Perempuan
yang “Disukai” Lelaki
Oleh Ardy Suryantoko[*]
Ada
harum yang semerbak, saat kaki-kaki mungil merambah bahu trotoar sepanjang mata
membentang. Perempuan yang begitu saja lewat tanpa permisi, dengan busana yang aduhai. Harumnya menusuk sampai pangkal
hidung. Dari yang tertutup sampai yang diumbar auratnya. Lelaki mana yang tidak
ingin menggoda dan “memilikinya”. Sudah menjadi hal biasa ketika perempuan
dengan pakaian yang serba mini, dan bukan menjadi persoalan lagi. Sebaliknya,
akan menjadi persoalan ketika perempuan dengan aurat tertutup tetapi menggoda.
Ah, inilah istilah keren saat ini, “Jilboobers”.
Menjamurnya sosial
media dan gadget di golongan perempuan bisa menjadi bumerang tersendiri. Bagaimana
peran sosial media dan gadget sangat berpengaruh besar terhadap tren hijabers.
Merebaknya fenomena ini merupakan salah satu dampak dari kemajuan teknologi dan
ketidakpuasan manusia terhadap apa yang dimilikinya.
Ingin tampil beda dan unik
dari yang lain. Namun perlu diperhatikan, tidak semua perempuan melakukan hal
semacam ini. Selain itu, tren hijab akhirnya menjadi ladang emas bagi orang
yang kreatif. Berbagai macam dan jenis jilbab akhirnya di buat. Cara
pemakaiannya pun berbeda-beda, tergantung jenis jilbab dan selera dari
hijabers.
Fungsi primer berhijab sebetulnya
adalah untuk menutup aurat, sedang fungsi sekundernya sebagai salah satu gaya
hidup atau lifestyle, begitulah
kira-kira. Tetatpi ada hal yang sangat disayangkan dari tren hijabers sebagai lifestyle ini. Pada perkembangannya banyak yang melupakan fungsi berhijab secara
hakiki, mementingkan unik, beda, dan mencolok, pokoknya tidak ada yang ngembari.
Jilbab sendiri
merupakan kain yang sengaja dibuat untuk menutupi aurat perempuan, mulai dari
ujung kepala sampai setangah badan, ke(banyak)an. Entah mengalami “penurunan”
atau “kenaikan”, cara berhijab perempuan akhir-akhir ini hanya menutup kepala
saja, sedang dada ke bawah sering terabaikan.

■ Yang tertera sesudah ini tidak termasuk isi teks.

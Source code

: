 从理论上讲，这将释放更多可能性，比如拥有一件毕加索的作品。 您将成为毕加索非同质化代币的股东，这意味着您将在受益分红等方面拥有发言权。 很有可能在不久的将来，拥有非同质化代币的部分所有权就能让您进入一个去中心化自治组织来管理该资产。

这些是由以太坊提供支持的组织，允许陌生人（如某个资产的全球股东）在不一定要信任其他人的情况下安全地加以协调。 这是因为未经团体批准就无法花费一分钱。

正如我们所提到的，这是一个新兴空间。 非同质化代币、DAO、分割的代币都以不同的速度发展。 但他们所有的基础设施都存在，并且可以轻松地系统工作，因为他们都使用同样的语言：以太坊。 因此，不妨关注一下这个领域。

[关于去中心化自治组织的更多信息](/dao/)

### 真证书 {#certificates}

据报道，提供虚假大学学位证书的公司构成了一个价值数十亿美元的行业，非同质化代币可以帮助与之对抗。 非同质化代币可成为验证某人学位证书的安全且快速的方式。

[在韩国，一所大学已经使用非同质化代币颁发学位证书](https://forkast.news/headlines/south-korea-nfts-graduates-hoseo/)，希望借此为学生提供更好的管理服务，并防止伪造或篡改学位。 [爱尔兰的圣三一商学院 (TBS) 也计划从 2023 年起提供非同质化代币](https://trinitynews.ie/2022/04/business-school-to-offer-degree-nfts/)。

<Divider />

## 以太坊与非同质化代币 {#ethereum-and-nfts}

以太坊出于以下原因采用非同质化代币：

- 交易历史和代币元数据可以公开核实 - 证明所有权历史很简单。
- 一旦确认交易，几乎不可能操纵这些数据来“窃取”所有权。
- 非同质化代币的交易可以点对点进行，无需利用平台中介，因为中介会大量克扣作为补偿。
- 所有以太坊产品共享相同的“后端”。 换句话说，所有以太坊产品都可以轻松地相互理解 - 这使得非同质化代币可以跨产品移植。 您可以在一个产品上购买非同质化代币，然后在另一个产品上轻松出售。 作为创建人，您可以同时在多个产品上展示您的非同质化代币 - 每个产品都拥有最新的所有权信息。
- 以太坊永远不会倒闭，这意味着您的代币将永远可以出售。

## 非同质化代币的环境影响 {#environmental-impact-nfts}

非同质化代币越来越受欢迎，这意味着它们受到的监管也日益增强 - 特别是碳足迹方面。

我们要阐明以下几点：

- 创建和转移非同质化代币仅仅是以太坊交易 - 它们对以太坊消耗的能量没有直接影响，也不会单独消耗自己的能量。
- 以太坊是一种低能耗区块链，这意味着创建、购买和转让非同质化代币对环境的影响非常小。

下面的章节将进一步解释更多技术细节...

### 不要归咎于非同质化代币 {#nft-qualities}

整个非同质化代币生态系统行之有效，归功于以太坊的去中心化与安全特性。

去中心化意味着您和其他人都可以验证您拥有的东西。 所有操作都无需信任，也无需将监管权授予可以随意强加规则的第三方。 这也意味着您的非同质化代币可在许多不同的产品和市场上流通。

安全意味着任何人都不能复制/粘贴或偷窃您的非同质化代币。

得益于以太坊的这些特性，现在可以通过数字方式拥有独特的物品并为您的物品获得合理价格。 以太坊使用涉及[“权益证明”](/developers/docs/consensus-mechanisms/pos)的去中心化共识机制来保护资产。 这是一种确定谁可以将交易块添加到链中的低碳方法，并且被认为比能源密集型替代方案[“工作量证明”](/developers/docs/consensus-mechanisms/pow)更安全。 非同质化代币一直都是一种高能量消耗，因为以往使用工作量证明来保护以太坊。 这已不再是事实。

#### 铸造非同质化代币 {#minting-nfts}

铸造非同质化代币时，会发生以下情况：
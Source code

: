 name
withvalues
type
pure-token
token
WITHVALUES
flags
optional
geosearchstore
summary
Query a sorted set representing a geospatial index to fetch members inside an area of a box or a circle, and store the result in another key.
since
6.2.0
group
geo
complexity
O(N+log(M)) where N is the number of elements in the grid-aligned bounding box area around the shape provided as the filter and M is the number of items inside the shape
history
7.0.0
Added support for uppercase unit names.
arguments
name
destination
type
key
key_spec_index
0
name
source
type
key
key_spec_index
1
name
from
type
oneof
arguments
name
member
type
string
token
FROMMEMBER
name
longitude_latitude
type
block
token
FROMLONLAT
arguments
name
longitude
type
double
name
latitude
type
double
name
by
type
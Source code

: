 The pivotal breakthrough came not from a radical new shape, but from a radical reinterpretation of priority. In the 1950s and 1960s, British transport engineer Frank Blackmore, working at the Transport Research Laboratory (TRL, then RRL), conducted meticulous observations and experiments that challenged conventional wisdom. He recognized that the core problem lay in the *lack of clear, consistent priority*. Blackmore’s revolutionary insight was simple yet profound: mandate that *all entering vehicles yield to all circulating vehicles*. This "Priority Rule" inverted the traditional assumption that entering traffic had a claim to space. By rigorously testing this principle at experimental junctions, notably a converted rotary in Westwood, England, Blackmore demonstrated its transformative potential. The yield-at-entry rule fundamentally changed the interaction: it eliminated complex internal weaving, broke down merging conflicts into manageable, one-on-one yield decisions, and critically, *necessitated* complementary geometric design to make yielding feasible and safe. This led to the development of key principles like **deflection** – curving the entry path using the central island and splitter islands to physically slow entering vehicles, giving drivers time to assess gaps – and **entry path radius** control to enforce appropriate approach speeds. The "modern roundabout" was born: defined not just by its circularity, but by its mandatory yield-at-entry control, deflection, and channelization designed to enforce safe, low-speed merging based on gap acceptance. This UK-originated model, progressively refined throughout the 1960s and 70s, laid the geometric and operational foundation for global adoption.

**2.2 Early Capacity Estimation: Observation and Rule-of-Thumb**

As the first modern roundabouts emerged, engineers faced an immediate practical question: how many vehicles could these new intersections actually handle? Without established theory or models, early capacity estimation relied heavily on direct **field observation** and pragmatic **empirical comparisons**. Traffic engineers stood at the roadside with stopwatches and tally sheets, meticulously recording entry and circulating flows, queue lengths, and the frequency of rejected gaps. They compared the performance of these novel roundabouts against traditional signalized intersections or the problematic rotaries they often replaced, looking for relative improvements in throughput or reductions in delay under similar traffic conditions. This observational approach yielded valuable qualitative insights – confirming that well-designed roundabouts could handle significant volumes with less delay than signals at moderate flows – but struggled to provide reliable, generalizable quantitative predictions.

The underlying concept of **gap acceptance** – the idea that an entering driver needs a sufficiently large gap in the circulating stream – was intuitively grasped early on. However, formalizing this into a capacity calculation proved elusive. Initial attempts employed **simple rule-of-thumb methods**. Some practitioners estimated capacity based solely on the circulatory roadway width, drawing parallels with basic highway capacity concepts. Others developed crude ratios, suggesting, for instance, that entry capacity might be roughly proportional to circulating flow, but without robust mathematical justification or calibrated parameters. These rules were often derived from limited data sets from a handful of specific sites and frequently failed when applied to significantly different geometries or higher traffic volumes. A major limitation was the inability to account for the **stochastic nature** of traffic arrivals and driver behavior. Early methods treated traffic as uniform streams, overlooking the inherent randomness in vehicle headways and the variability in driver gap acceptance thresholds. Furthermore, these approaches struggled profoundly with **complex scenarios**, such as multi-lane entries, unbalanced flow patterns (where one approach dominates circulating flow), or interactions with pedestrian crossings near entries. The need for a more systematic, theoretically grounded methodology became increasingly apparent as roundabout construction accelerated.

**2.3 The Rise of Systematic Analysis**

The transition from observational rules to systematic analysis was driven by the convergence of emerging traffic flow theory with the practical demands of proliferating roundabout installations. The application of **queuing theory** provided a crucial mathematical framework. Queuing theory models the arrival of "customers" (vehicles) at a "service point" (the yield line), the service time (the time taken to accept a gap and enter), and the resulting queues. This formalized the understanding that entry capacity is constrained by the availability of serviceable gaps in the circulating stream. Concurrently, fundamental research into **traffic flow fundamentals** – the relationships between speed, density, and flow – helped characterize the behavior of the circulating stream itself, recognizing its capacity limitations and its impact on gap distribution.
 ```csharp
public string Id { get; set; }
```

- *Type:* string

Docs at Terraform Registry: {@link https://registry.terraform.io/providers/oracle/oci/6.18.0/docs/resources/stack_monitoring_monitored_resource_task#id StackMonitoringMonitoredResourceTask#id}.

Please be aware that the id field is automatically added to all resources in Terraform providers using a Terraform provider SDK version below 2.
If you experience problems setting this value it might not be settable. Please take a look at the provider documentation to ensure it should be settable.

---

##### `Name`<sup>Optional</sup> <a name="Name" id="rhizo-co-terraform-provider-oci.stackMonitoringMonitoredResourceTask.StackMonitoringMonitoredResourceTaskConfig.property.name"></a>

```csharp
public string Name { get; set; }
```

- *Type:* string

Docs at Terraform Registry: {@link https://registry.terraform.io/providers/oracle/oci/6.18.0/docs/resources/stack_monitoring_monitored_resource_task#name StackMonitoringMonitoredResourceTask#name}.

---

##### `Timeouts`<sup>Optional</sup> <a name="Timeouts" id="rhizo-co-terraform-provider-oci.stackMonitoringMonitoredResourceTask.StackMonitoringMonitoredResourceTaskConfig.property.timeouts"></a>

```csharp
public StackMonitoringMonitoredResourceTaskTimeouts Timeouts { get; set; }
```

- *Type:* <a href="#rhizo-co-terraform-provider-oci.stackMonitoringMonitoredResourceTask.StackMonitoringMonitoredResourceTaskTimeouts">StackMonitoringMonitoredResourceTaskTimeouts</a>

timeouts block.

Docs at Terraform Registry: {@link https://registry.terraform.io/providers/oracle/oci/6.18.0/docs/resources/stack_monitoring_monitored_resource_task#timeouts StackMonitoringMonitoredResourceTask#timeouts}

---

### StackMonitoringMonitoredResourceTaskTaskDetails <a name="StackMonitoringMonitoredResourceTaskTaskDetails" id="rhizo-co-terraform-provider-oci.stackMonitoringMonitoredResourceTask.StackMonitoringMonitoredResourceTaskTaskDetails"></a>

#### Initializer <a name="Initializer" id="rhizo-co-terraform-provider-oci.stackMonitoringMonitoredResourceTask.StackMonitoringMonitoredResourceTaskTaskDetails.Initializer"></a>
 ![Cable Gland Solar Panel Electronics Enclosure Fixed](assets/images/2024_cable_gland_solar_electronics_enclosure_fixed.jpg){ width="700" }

Nah, ini masalah serius. Bagaimana
akhirnya dada yang seharusnya ditutup jadi tidak terutup sempurna. Perlu
direnungkan.
Hal lain yang menarik
dari hijabers adalah penggunaan baju yang ketat, sehingga menonjolkan dada
perempuan dan membuat banyak lelaki menelan ludah mentah-mentah. Kejadian ini
banyak ditemui pada kalangan mahasiswi, walaupun memang tidak semuanya. Toh itu
kebebasan dalam berpakaian, hak asasi wong
tubuh-tubuh sendiri. Jika disinkronkan lagi dengan sosial media dan gadget,
banyak perempuan yang berselfi ria
dengan hijabnya. Ah, tetapi “salah fokus”
itu memang benar adanya. Bukan lagi wajah yang dilihat, tetapi apa yang tidak
tertutup sempurna dan ketat menjadi pusat perhatian pemirsanya.
Tipe-tipe perempuan
seperti itulah yang “disukai” oleh lelaki, bukan dicintai. Karena suka dalam
sudut pandang ini mengarah pada nafsu, bukan cinta secara hakiki. Sekalipun
lelaki lebih ”bejat” dari perempuan, tetapi lelaki akan lebih memilih perempuan
yang bisa menutup auratnya dengan sempurna. Dan perempuan yang baik juga pasti
tidak akan pernah memilih lelaki yang bejat sebagai lelaki yang dicintainya.
*Penulis saat
ini sedang menempuh studi di Universitas Ahmad Dahlan Yogyakarta, Program Studi
Pendidikan Bahasa dan Sastra Indonesia semester delapan. Selain itu bergiat di
kelompok belajar sastra Jejak Imaji.